#### ACTION ITEM:
Starting at the line below holding "### 二、安装与配置Instagram应用" and stopping at the line holding "当然，在享受便利的同时也不要", print every line exactly, both ends included, and leave the rest out.

#### GIVEN RECORDS:
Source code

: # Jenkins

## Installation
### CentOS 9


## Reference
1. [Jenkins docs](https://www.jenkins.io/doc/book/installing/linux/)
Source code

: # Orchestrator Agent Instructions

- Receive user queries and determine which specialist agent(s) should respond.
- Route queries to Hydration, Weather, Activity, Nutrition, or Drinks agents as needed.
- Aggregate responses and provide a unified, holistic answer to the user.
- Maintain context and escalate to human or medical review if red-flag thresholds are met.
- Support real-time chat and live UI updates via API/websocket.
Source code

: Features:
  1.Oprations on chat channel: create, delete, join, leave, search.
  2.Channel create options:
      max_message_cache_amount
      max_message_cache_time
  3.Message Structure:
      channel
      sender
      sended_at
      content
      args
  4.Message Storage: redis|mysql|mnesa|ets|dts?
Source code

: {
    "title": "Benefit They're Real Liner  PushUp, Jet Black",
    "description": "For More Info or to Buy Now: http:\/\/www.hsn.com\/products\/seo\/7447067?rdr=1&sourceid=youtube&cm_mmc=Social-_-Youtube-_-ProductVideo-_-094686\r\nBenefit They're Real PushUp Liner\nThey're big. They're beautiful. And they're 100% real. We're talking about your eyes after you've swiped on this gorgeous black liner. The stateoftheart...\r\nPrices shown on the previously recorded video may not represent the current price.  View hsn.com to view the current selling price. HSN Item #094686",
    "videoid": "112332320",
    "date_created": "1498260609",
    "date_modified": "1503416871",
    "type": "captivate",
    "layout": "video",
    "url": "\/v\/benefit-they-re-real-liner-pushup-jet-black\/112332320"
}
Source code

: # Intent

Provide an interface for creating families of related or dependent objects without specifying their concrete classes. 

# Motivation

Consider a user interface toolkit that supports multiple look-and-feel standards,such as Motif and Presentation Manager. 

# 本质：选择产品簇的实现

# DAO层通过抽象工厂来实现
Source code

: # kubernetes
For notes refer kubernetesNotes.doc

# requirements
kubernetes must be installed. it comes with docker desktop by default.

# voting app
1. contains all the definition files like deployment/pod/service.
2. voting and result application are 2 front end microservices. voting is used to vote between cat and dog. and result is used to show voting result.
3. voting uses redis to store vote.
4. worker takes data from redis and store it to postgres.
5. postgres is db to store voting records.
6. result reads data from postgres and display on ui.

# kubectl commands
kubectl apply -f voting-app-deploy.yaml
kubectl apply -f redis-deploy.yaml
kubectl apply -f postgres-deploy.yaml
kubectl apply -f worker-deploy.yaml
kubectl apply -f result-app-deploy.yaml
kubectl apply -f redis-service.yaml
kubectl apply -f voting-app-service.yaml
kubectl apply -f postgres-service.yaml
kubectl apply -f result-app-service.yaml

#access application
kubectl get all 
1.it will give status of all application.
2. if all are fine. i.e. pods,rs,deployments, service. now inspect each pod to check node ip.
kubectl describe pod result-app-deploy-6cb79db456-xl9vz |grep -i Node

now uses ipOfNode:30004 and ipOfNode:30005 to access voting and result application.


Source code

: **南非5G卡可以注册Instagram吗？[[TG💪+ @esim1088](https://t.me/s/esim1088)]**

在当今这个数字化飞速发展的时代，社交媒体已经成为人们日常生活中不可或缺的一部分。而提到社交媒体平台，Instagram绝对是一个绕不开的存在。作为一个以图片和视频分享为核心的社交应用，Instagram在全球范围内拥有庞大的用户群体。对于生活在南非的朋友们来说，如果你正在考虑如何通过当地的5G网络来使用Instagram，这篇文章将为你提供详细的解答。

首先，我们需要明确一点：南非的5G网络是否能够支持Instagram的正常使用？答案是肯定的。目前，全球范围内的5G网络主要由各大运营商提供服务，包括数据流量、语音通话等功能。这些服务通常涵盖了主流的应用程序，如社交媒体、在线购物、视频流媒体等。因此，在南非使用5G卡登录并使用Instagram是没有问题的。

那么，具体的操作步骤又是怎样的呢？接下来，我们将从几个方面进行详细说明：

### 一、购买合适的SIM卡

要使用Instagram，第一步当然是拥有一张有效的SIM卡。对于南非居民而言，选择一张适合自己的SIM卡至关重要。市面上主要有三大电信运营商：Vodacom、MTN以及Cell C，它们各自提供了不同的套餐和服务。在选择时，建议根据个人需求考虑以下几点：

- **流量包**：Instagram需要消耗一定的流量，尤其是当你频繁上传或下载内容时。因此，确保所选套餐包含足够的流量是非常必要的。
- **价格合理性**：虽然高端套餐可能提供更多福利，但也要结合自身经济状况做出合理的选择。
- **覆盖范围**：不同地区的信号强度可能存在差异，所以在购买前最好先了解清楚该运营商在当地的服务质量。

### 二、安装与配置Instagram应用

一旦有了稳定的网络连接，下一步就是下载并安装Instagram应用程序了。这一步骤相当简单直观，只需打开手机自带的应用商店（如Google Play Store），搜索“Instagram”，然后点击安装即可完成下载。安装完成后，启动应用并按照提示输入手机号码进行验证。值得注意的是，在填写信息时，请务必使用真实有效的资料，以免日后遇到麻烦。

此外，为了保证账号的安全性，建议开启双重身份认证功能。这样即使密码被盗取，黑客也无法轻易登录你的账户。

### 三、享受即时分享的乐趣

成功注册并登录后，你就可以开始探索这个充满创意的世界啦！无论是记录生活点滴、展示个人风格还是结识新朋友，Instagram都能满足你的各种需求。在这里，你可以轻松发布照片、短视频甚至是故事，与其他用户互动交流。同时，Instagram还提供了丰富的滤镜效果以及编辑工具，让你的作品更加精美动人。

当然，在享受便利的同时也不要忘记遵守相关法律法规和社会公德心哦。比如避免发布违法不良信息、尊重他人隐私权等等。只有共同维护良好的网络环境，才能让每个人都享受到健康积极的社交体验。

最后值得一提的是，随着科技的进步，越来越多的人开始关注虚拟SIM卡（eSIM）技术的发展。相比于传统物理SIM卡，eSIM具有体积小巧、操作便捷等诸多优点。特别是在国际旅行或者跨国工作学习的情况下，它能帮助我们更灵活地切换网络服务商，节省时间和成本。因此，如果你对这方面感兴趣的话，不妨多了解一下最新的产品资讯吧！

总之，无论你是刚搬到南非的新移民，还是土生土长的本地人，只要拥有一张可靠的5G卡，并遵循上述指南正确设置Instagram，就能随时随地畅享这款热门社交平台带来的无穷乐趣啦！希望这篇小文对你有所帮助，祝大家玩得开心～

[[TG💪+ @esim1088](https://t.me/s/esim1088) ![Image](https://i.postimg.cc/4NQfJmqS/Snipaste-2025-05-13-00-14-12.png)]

#### EXERCISE RESPONSE:
### 二、安装与配置Instagram应用

一旦有了稳定的网络连接，下一步就是下载并安装Instagram应用程序了。这一步骤相当简单直观，只需打开手机自带的应用商店（如Google Play Store），搜索“Instagram”，然后点击安装即可完成下载。安装完成后，启动应用并按照提示输入手机号码进行验证。值得注意的是，在填写信息时，请务必使用真实有效的资料，以免日后遇到麻烦。

此外，为了保证账号的安全性，建议开启双重身份认证功能。这样即使密码被盗取，黑客也无法轻易登录你的账户。

### 三、享受即时分享的乐趣

成功注册并登录后，你就可以开始探索这个充满创意的世界啦！无论是记录生活点滴、展示个人风格还是结识新朋友，Instagram都能满足你的各种需求。在这里，你可以轻松发布照片、短视频甚至是故事，与其他用户互动交流。同时，Instagram还提供了丰富的滤镜效果以及编辑工具，让你的作品更加精美动人。

当然，在享受便利的同时也不要忘记遵守相关法律法规和社会公德心哦。比如避免发布违法不良信息、尊重他人隐私权等等。只有共同维护良好的网络环境，才能让每个人都享受到健康积极的社交体验。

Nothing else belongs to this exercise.